Thursday, January 14, 2010

Paris and Morocco

I never meant to let a month go by before I posted again, but somehow it just got away from me. My last week in Dakar was hectic, with a finals atmosphere that actually reminded me quite a bit of K, and after that I was traveling, with little to no internet access. But still. Over a month. Sorry about that.

Finals week was, while insanely eventful from my perspective, none of it was the kind of eventful anyone really wants to be hear about. A few days after classes were over I flew to Paris to meet up with my mom for Christmas. My host family was really sweet when I left; they all walked me to the main road to help me with my bags, bargained for a taxi for me, then all gave me big hugs before I got in and drove away.

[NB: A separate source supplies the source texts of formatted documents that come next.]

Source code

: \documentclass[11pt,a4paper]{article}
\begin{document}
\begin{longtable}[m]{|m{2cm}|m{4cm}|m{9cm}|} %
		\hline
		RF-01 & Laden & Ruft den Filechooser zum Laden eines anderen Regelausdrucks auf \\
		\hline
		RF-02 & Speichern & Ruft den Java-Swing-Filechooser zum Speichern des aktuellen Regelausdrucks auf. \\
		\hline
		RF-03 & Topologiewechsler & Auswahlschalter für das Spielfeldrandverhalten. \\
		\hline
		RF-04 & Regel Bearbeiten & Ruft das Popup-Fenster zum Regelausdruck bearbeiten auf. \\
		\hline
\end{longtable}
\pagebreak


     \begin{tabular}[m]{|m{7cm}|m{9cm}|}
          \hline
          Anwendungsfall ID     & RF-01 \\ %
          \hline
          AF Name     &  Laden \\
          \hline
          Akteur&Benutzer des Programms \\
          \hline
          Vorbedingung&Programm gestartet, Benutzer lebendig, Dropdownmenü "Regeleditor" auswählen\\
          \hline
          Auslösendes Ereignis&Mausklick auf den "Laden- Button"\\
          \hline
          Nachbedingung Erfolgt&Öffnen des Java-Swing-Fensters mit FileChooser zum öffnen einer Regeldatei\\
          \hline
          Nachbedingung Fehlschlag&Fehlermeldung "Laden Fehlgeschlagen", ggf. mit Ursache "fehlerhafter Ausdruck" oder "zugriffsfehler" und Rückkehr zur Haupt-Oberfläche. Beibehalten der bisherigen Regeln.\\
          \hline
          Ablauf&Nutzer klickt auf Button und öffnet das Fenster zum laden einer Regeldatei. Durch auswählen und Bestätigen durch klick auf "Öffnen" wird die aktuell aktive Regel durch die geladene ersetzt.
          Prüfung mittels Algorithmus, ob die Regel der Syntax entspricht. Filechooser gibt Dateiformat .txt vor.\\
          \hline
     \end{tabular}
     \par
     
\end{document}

Paris was beautiful. My mom and I spent our ten days in an apartment that my aunt, who makes regular jaunts to Paris as a tour guide and French cabaret singer, had set us up with. It was in a fun funky immigrant neighborhood (that my aunt says is getting more gentrified every year) and up three flights of stairs, looking out over the apartment building’s cobblestone courtyard. Every morning before I got up, my mom would go out and get fresh bread, and we would have bread and cheese and café au lait for breakfast. For Christmas we bought two little Cyprus branches and put them in a Bell Jar on the mantelpiece, and then decorated them with paper snowflakes, foil stars and one long tin-foil chain.

We did a lot of the touristy things in Paris, some of which were less interesting than others, but the highlights include…
Going to Notre Dame for Christmas Eve, which was the first time I had ever been, hearing the choir which was spectacular, and watching the slightly Monty Pythonish animated power point on Christmas, narrated by Gabriel.

The Orsay, and the Oragnerie, which had boatloads of beautiful impressionism.

Taking the train to Chartres the day after Christmas, and spending hours in the cathedral staring at the windows (which my dad described as the most beautiful thing he has ever seen made by humans, and while I wouldn’t go that far, I have to admit he has a point). We sat by one of the enormous rose windows and watched the sunset though it, the windows changing drastically every couple of minutes until they finally went dark.

Being at the top of the Arc de Triomphe at sunset, and watching the light change that way, with a blaze of color in the clouds instead of stained glass.

The flight from Paris to Casablanca was insane, mostly of my stop over in Dakar. I had planned the two trips separately, and so had two different plane tickets, but since I had brought a bulky rolling bag to Paris which wouldn’t work too well in Morocco, I didn’t just stay in the airport for the five hours between flights but instead got a cab to Shani’s house, said hi to her family, tried to repack my Morocco bag since it was too heavy (and stayed too heavy, I am a terrible packer) helped Shani get her stuff ready, and then left my big Paris bag there to take another cab back to the airport. It was a little exhausting.

We got to Casablanca around 7 in the morning on New Year’s Eve, but had to wait around until our friend Leah’s flight came in from Egypt around noon. In the meantime, Shani and sat down at a café, pulled out the pocket guidebook from ’97 my mom got me for Christmas, and realized we knew absolutely nothing about Morocco. Going based on the advice we had gotten from various people (including the random girl I met in the airport on the way to Paris, we were obviously very discriminating) we decided to do a loop around the north of the country, from Casablanca to Marrakesh, to Meknes, to Fes, and back to Casa for our flight out. In a week. And even though I thought it was probably crazy, that’s what we actually ended up doing.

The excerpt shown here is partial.